If I own some shares, but at the same time I am afraid of a market crash, should I buy OTM puts or ITM puts?

  • Look at "Ratio Backspread" or "Slingshot Hedge", in conjunction with your stock. You can create a "Box Spread" by synthetically shorting your stock by combining a "long Put & short Call". There are many "Hedges". – Optionparty Aug 20 '15 at 14:46
  • My hope is you had a hedge in place, or locked profit with this market move. – Optionparty Aug 24 '15 at 17:20
  • Creating a "Box Spread" by synthetically shorting the stock by combining a "long Put & short Call" is a good hedge if you can time the drop. For an ongoing position, it's dead money since the synthetic locks the position in with no gain or loss other than the small credit that one might receive if the synthetic was ATM. – Bob Baerker Sep 22 '18 at 21:15

If you are planning to hedge your stocks by buying, say, a put on the SPY, it's an expensive way to go. SPY is 208 right now, and the Jan16 (five months out) put is $8.20 or 4% of the value. i.e. you'd need more than a 4% drop to just break even.

If you fear a 20% sized crash, 40 points or so, a $190 strike is at $3.37. And at SPY $168, you'd have $22 in return.

To generalize, it's out of the money that works best for your 'crash' concern. You still need to decide on the timing, go out to Dec17 and that $190 put is $16.53, as well as the risk/reward by choosing the strike price.

  • I think I can also obtain protection if I buy ITM puts? Because if OTM puts provide protection in case of crash, then so must the ITM puts? – Jonas Aug 20 '15 at 13:57
  • Yes. But you how expensive the ATM put is? You need to look at the cost for each strike and decide what your goals and expectations are. – JoeTaxpayer Aug 20 '15 at 14:28

In general, broad based indexes tend to have lower implied volatility and therefore lower premium per day per $ hedged than stocks. If hedging a single stock, use its options. If hedging a portfolio, use the index.

Buying ATM index puts (SPY) as a portfolio hedge will cost you about 6–8% per year, even more when the market is frothy and implied volatility is higher. That’s a lot of drag on your portfolio which will have to appreciate that much in order to break even.

Premium decay is non linear so the premium paid per day is higher for near term options than long term. That means that you should buy further out in time. However, if the stock moves up and the stock gets further away from the put’s strike price, then the amount of protection diminishes (the put does not protect the appreciated amount). So buying too far out in time can be counter productive.

To your question. Risk and reward go hand in hand. If you want less risk, you must give up more reward. The further OTM the strike of your protective put is, the less it costs but the more you can lose due to the greater the distance down to the strike price. That's your 'deductible'. As with buying standard insurance, if you want a lower deductible, you buy a higher put strike price which means a higher premium cost.

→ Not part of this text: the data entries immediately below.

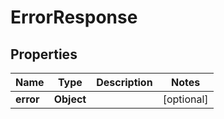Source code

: 

# ErrorResponse


## Properties

| Name | Type | Description | Notes |
|------------ | ------------- | ------------- | -------------|
|**error** | **Object** |  |  [optional] |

Buying an ITM put greatly reduces the 'deductible' since it has a higher delta and a much lower amount of time premium. That's a good thing. The problem is that to the upside, you forego any profit equal to the cost of the put. For example, if XYZ is $100 and you buy a $110 put for $11, on an expiration basis, your position makes or loses nothing between $100 and $111. Your max loss to the downside is $1 (at or below $110). Above $111, the profit is $ for $ to the upside. This hedge is fine for a brief period of time but to me it makes no sense whatsoever for the long term.

IMO, a more efficient way to protect the stock is a long stock collar it but that involves a willingness to sell the stock at a higher price. For every 100 shares that you own, sell an OTM call and use the proceeds to buy an OTM put which defines a floor beneath which you cannot lose as well as a ceiling, above which you do not profit (unless you can roll the calls up and/or out later).

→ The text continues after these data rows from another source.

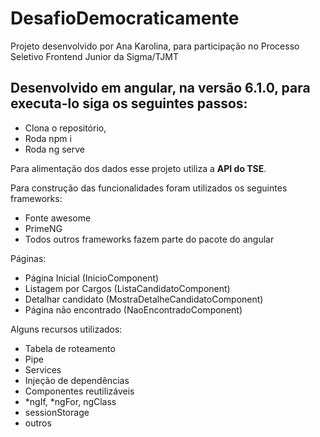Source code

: # DesafioDemocraticamente

Projeto desenvolvido por Ana Karolina, para participação no Processo Seletivo Frontend Junior da Sigma/TJMT

## Desenvolvido em angular, na versão 6.1.0, para executa-lo siga os seguintes passos:
- Clona o repositório,
- Roda npm i
- Roda ng serve

Para alimentação dos dados esse projeto utiliza a **API do TSE**.

Para construção das funcionalidades foram utilizados os seguintes frameworks:
- Fonte awesome
- PrimeNG
- Todos outros frameworks fazem parte do pacote do angular 

Páginas:
 - Página Inicial (InicioComponent)
 - Listagem por Cargos (ListaCandidatoComponent)
 - Detalhar candidato (MostraDetalheCandidatoComponent)
 - Página não encontrado (NaoEncontradoComponent)


Alguns recursos utilizados:
 - Tabela de roteamento
 - Pipe
 - Services
 - Injeção de dependências
 - Componentes reutilizáveis
 - *ngIf, *ngFor, ngClass
 - sessionStorage
 - outros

Collared long stock is equal to a covered call and a long put. A covered call is synthetically equal to a short put so if you make the substitutions, a collar is synthetically equal to a bullish call vertical spread. That’s what your risk graph looks like.

Collars can be structured for no cost. That is efficient. If you want to skew the risk graph to having more upside than downside, the call will be further OTM than the put and the collar will have a net cost. Skewing it in the opposite manner will generate a credit but the collar will have more downside loss potential than upside gain..

If you do collars 2–3 months out with a short call strike that is reasonably far enough OTM, there's a chance that the stock will appreciate and not be taken away by assignment by expiry. Then, add the next month's collar at higher strikes. Wash, rinse, repeat.

Whether you bought long puts or collared the position, my approach if the stock collapsed would be to roll the long puts down, pulling money out of the position and lowering the cost basis. But that's another story.

Caveat? Don't monkey with collars if you don't want to sell the stock.